Haskell TLS library version 1.4.1 or earlier support SSL 2.0, SSL 3.0, TLS 1.0, TLS 1.1 and TLS 1.2. Here is brief summary of their security:
- SSL 2.0 is insecure and obsoleted by RFC 6176
- SSL 3.0 is insecure and obsoleted by RFC 7568
- TLS 1.0 is insecure due to lack of AEAD
- TLS 1.1 is insecure due to lack of AEAD
- TLS 1.2 is secure if it is used with proper parameters (using (EC)DHE and AEAD, disabling compression and renegotiation).
You may be surprised that both TLS 1.0 and TLS 1.1 are vulnerable. Actually, HTTP/2 requires TLS 1.2 with TLS_ECDHE_RSA_WITH_AES_128_GCM_SHA256 or stronger. Also, major browsers are planning to disable TLS 1.0 and 1.1 in 2020.
To make your web sites secure, you should specify good parameters to TLS 1.2. Unless you are a security expert, it would be a tough job. Any other smart solutions? Yes, here is TLS 1.3.
Standardization of TLS 1.3 was finished in August 2018 and resulted in RFC 8446. It is secure by design. It allows only (EC)DHE for key exchange and only AEAD for traffic encryption. And it also removed compression and renegotiation.
Chrome and Firefox have supported TLS 1.3 in version 70 and version 63, respectively. To know support status of other browsers, please refer to Can I use.
So, it's high time to bring TLS 1.3 to the Haskell community. We proudly announce that we have released TLS library version 1.5.0 with TLS 1.3! To use TLS 1.3 in TLS library, you should specify
supportedVersions. For more information, please see #167 and #282.
If you are using Warp TLS, you should obtain the newest Warp TLS and build it with TLS version 1.5.0. You can check if TLS 1.3 is used with Firefox or Chrome:
- Firefox: click the lock beside the URL bar, ">" and "More Information".
- Chrome: use the developer tool and click "Security" tab.
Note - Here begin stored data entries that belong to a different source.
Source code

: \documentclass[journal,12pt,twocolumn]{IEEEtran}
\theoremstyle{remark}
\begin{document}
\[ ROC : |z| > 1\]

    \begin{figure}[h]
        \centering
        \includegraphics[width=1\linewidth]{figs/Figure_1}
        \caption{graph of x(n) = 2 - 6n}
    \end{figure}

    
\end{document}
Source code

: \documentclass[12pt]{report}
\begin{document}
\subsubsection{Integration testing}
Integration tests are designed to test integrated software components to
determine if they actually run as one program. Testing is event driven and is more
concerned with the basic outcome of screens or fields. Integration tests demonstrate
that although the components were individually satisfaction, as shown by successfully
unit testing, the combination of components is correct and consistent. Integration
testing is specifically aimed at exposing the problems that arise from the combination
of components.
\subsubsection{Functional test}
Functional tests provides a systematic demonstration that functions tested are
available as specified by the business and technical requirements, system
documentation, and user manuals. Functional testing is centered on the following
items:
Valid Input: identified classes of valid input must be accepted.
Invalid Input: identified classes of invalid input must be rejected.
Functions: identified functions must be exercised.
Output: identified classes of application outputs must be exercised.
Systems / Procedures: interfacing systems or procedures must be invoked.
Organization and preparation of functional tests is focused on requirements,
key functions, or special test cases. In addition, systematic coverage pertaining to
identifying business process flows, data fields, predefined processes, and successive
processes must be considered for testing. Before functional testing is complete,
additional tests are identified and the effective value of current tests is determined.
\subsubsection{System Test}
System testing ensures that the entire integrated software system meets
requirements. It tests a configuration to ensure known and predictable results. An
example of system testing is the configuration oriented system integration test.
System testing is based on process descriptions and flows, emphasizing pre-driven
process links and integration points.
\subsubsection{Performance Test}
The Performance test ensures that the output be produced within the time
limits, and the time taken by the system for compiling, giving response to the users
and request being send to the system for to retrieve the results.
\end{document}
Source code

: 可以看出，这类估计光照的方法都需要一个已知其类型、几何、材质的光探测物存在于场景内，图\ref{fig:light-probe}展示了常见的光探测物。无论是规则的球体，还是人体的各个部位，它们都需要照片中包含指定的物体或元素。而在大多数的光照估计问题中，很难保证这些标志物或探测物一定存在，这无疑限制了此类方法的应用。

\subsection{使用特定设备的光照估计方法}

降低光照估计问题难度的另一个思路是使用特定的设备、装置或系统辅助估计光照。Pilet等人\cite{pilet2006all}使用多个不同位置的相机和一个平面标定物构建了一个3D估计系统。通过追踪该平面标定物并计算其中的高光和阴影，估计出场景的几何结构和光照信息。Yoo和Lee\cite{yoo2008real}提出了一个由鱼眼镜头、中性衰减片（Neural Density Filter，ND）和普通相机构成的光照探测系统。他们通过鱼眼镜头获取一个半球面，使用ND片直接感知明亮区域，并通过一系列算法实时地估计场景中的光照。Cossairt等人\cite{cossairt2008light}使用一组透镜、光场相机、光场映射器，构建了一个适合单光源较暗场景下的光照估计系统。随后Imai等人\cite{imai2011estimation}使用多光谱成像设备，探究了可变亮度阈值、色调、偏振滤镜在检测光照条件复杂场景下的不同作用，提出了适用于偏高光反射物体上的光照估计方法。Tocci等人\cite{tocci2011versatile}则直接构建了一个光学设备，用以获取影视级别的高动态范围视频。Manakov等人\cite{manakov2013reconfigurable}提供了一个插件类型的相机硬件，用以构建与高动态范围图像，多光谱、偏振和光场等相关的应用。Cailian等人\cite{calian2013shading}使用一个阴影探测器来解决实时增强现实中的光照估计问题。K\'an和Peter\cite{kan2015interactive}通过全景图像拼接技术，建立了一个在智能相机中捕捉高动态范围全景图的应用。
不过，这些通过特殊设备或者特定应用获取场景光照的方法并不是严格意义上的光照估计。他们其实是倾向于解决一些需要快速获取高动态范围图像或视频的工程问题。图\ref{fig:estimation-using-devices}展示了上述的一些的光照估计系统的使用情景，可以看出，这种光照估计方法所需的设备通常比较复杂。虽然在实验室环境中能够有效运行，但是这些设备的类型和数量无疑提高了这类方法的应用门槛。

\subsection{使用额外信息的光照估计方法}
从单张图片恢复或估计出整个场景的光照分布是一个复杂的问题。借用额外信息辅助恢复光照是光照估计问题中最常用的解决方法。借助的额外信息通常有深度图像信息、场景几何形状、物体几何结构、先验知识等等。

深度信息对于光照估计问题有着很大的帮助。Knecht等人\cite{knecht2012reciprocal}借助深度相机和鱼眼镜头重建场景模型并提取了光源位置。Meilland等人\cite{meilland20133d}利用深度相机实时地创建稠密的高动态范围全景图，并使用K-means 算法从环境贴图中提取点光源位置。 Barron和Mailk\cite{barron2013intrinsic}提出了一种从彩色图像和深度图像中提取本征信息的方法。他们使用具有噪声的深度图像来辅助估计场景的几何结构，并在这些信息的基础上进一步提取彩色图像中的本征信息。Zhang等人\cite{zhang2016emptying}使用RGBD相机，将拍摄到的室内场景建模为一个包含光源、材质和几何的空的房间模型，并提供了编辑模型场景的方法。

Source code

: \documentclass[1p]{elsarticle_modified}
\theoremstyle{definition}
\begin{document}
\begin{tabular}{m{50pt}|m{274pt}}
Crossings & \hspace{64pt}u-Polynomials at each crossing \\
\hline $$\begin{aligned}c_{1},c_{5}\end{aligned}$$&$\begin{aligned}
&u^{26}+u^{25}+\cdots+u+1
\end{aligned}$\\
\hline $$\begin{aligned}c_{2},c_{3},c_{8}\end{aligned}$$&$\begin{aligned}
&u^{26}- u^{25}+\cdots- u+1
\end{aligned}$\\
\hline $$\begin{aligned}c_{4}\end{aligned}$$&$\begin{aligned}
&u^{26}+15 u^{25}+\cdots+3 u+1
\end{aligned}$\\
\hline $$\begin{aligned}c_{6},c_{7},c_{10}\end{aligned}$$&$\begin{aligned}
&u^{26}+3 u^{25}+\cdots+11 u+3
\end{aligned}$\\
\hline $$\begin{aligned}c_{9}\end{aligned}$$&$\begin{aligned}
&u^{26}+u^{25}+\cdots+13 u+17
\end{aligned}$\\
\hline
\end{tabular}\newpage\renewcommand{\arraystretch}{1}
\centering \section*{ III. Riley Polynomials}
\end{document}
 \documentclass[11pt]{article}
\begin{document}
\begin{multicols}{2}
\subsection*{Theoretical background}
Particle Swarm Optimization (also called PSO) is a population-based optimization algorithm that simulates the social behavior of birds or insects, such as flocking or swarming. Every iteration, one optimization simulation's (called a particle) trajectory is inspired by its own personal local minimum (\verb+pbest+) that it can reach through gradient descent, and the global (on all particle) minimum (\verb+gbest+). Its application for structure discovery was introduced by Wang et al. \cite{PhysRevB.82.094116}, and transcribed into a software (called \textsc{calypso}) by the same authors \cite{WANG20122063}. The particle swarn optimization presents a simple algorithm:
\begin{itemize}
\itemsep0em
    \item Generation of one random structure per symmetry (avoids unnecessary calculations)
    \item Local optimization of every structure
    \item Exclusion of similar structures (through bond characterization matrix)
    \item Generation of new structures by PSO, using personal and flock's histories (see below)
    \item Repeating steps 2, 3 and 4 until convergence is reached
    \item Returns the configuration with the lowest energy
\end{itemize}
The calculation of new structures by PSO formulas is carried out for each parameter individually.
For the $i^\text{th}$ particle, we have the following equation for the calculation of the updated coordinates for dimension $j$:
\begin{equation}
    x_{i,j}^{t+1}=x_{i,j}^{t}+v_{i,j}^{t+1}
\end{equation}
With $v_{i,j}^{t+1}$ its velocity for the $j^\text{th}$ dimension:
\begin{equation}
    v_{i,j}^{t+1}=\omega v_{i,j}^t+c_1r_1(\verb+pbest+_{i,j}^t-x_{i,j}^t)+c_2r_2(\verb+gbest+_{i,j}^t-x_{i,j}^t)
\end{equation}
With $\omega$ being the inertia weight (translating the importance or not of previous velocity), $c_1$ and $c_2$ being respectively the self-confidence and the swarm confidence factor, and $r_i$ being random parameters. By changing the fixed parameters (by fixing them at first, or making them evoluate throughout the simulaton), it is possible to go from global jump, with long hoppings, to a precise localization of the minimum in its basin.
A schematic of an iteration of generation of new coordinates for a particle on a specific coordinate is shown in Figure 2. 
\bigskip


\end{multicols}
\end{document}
Since TLS 1.3 is a completely different protocol comparing to the older versions, I needed to write a lot of code. Olivier Chéron reviewed my code carefully and thoroughly. He also brought high-quality code to support missing features. My deep thank goes to him. I thank Vincent Hanquez and Viktor Dukhovni for enhancing crytonite and improving certification handling, respectively.